Factoring Solutions case histories
Factoring and invoice discounting enquiries continue to increase quarter on quarter and we have detailed below some of the more unusual enquiries:-
1) The UK subsidiary of an American company with a turnover of $300m sold most of their products on 30 day terms but were in a position to sign a substantial contract to supply a large European company if they were willing to sell on 120 day terms. Most factors aren’t happy with a single debtor and even less so if that debtor is overseas and wants lengthy terms but suffice it to say that the legal agreements for a an invoice discounting facility for one overseas customer are being drawn up at this moment.

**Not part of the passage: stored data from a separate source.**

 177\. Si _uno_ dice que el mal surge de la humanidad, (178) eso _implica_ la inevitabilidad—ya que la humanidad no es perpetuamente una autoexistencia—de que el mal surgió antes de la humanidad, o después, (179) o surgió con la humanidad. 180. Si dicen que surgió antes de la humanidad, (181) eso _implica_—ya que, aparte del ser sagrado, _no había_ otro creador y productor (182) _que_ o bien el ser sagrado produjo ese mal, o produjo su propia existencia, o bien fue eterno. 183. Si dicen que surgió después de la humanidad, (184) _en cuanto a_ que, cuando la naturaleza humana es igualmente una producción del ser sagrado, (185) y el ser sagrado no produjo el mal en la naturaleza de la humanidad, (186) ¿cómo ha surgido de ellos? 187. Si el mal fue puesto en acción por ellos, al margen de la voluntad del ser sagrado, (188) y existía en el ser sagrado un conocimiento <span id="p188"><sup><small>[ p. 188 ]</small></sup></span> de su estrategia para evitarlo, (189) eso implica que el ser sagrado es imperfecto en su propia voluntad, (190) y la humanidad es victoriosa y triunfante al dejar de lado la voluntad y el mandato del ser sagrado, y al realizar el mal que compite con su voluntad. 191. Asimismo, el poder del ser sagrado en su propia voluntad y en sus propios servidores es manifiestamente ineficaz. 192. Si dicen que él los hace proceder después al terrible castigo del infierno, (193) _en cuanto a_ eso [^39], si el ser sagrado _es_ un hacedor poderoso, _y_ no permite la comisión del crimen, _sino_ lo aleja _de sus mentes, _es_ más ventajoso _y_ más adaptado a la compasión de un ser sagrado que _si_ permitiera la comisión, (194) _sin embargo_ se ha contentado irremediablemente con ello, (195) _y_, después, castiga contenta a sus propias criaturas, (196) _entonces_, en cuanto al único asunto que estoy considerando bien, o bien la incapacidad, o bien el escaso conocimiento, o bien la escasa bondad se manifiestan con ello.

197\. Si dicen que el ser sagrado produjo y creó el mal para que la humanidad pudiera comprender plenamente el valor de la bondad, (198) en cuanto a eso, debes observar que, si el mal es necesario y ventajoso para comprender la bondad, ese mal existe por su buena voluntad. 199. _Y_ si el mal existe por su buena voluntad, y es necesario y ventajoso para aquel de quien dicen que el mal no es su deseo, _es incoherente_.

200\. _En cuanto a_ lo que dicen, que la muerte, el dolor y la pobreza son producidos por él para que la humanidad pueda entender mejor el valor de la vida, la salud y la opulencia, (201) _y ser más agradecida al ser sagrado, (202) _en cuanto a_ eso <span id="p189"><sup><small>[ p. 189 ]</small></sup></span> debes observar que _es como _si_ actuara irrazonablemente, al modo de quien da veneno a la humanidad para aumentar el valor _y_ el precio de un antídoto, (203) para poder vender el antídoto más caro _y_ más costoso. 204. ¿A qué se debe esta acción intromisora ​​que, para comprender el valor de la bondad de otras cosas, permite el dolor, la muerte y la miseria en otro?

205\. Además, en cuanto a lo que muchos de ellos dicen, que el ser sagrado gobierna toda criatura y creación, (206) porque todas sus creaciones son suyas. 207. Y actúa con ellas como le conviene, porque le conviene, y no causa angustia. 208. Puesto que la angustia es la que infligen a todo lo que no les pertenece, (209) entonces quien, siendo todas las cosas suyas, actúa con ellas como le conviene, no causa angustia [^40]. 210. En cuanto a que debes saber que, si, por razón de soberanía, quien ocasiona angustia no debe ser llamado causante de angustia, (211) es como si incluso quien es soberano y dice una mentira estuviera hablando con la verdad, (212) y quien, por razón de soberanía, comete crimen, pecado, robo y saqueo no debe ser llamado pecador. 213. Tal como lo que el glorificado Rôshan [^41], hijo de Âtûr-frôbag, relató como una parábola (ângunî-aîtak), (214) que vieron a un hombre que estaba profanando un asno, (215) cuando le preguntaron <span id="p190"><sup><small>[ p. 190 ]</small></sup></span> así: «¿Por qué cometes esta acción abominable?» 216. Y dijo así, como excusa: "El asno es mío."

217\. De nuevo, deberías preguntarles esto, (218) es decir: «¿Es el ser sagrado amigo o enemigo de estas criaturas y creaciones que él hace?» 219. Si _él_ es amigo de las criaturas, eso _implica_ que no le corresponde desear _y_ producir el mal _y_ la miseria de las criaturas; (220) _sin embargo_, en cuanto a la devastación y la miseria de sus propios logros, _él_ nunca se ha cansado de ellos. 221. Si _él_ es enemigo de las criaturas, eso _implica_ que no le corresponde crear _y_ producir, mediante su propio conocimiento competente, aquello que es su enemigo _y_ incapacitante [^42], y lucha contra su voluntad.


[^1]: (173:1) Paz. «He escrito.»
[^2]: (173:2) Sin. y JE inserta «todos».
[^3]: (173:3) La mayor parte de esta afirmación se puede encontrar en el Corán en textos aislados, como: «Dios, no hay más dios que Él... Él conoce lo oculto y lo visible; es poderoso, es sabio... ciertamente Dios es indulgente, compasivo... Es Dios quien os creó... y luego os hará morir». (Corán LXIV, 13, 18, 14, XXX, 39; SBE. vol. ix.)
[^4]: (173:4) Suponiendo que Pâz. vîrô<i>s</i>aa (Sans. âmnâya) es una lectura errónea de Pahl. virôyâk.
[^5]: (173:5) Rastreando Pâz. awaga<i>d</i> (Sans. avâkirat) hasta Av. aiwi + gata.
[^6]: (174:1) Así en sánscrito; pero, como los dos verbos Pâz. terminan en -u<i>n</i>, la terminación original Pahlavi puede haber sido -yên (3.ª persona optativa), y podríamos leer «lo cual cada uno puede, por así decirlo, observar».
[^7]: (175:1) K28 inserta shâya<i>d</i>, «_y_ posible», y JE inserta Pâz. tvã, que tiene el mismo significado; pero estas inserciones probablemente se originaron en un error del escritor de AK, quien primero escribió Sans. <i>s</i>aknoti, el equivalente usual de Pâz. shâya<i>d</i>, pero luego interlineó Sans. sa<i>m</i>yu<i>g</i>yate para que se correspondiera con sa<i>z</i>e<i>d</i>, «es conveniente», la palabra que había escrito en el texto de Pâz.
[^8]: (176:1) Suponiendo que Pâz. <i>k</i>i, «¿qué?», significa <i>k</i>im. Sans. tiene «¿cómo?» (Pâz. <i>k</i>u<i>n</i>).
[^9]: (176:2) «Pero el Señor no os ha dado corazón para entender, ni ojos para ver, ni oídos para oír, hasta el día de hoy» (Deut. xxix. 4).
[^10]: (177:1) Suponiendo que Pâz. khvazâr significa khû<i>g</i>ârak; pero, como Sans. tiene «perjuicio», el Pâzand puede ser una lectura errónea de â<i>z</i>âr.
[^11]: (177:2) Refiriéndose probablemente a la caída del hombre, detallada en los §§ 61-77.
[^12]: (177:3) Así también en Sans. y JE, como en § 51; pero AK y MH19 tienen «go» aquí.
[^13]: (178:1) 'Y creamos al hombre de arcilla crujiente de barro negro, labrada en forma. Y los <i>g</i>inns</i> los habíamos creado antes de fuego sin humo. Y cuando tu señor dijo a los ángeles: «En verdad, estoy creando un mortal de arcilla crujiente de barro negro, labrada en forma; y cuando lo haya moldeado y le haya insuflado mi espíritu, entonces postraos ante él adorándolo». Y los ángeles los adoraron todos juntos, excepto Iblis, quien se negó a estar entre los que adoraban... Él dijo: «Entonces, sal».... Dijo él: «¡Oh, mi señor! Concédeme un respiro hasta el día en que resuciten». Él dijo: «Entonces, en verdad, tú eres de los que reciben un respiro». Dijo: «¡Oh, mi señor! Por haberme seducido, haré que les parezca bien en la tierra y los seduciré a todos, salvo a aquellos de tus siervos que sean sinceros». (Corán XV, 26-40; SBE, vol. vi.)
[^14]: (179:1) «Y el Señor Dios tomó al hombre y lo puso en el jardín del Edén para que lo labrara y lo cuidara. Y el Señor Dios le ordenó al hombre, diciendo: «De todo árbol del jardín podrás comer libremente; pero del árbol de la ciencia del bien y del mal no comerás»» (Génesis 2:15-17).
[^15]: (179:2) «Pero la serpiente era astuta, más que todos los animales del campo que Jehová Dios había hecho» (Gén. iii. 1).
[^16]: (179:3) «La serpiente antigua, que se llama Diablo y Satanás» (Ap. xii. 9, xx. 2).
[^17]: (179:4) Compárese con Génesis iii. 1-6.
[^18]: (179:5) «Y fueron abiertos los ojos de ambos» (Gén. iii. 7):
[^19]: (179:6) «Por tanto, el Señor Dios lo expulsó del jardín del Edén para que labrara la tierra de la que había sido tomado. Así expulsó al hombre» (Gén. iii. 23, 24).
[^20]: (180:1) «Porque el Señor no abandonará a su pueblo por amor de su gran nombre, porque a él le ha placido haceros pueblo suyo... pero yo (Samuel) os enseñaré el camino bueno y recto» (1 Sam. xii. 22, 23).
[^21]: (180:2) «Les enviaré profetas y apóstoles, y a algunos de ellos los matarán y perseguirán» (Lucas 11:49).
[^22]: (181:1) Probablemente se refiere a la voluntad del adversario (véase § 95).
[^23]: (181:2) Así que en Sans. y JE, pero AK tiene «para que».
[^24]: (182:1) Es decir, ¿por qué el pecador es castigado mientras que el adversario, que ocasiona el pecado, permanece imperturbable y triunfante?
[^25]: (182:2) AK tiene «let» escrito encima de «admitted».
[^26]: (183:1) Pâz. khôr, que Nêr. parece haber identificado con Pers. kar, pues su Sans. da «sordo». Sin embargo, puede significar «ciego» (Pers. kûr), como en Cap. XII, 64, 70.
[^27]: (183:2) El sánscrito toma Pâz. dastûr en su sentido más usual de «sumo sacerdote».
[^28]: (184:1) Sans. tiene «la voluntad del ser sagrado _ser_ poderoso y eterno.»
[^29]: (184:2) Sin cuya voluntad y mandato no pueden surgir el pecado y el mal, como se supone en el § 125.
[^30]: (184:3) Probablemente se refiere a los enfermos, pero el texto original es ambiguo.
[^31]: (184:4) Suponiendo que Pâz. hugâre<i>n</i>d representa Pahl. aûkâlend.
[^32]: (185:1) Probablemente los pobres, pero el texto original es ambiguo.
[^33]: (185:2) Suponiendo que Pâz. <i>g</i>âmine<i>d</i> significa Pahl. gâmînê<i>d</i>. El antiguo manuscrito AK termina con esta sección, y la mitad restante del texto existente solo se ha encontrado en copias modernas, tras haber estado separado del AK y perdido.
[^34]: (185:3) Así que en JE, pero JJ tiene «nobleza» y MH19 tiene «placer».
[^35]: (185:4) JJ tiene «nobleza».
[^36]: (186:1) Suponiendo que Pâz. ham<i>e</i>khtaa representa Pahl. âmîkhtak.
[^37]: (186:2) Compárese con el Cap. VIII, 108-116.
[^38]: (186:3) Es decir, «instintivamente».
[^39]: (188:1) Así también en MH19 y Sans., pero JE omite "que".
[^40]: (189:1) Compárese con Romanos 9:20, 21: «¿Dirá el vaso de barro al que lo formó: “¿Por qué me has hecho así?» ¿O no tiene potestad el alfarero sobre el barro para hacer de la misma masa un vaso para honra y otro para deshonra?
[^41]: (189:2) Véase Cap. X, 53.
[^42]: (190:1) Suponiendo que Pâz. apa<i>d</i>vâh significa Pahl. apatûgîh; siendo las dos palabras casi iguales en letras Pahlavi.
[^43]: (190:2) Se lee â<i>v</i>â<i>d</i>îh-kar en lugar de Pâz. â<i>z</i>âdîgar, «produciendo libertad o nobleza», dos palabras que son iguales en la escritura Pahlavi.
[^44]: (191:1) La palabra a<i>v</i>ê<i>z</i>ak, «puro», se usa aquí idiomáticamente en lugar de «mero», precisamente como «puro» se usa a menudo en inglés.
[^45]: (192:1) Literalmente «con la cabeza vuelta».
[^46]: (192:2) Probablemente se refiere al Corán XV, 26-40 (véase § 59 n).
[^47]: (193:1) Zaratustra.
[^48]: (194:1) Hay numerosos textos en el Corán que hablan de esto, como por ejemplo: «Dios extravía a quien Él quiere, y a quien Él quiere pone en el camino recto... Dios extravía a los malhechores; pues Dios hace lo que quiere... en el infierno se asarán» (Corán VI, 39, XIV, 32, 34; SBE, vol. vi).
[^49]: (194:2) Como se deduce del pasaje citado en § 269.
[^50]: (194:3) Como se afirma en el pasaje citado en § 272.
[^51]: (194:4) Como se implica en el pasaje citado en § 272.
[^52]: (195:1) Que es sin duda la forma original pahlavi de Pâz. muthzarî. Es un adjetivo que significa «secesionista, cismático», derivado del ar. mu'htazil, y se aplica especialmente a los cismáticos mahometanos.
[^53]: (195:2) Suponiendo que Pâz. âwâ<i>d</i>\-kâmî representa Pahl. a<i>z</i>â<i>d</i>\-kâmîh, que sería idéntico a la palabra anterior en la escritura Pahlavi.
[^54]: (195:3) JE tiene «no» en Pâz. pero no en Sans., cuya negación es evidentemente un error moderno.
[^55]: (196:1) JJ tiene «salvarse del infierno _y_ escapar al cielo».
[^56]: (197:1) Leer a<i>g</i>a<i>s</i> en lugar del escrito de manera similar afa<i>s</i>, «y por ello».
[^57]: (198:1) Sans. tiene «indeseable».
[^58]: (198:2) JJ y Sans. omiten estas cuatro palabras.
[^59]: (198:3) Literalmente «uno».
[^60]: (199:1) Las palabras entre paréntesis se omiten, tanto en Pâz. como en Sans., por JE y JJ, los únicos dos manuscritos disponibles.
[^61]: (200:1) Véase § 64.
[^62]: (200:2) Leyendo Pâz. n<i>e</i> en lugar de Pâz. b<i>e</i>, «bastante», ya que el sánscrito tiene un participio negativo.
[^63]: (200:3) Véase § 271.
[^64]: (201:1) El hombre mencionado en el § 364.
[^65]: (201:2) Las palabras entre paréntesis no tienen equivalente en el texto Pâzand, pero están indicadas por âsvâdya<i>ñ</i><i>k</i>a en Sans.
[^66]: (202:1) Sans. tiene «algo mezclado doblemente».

2) We were also approached by a company that supplied medical reports to solicitors in support of accident claims etc. They had a tight cash flow as the solicitors didn’t want to pay their accounts until the cases had been heard in court and that could take up to 18 months. Normally factoring companies will only finance an invoice for four months or in exceptional cases 6 months but we were able to source a facility with one of the major names that incorporated the benefit of 12 months credit and this will give the company sufficient funding to allow them to expand sales significantly.
3) The next unusual case was a publisher of video games and was a European registered company trading in the UK and supplying product to UK, Europe and USA. Most factoring companies will not entertain a facility with a company that is not registered in the UK but despite the unusual nature of this deal we managed to twist the arms of one of the majors to come up with an offer.
4) The fourth unusual enquiry was more trade finance than factoring as a fairly new UK company was sourcing medical equipment from all over the world and selling it to the World Health Organisation in Africa and despite the fact that the goods never touched the UK we still managed to obtain the offer of a trade finance facility for them.
5) The next enquiry worthy of a mention was a company turning over £4m with the benefit of a non recourse factoring facility with one of the bank owned factors. Having suffered a substantial bad debt last year the factors were loathe to pay the client anything as the balance was above the underwritten limit and it took quite a lot of "persuasion" before they paid out the insured amount. To rub salt into the wounds the factor insisted that an independent accountant be appointed to run the slide rule over the company to ensure that they were still solvent and debited their account with £6,000 to pay for it. The company quite naturally feel that the client / factor relationship has been destroyed and despite the fact that it will cost them a significant sum to switch they approached us to find a replacement facility with a more commercially minded factor and not only have we done this but we have also sourced a six figure trade finance facility to run in conjunction with the non recourse factoring facility as well.
The other interesting aspect to the the above case history is that it was the third company that had approached us within a two month period complaining about various aspects of the service from this well known bank owned factor.
6) The final story is one of failure from our point of view. We were approached by someone with a two year old company turning over £200,000 that had a large exposure into one customer and he was looking for a factoring facility. He told us that he had some experience of factoring as his parents factored their own company's invoices with one of the major bank owned factors but the service they received was poor. We arranged a meeting with a factor renowned for the quality of their service and having provided him with a bagful of references to contact, including over 20 companies that had transferred to them from his parent’s factoring company, they made him the offer of a facility on competitive terms.
Nothing should surprise us nowadays but we were taken aback when told that he had decided to go with his parent’s factoring company as their offer appeared to be cheaper by a couple of hundred pounds per year. As a matter of interest this particular factor pays a higher introductory commission than most but we still refuse to recommend them.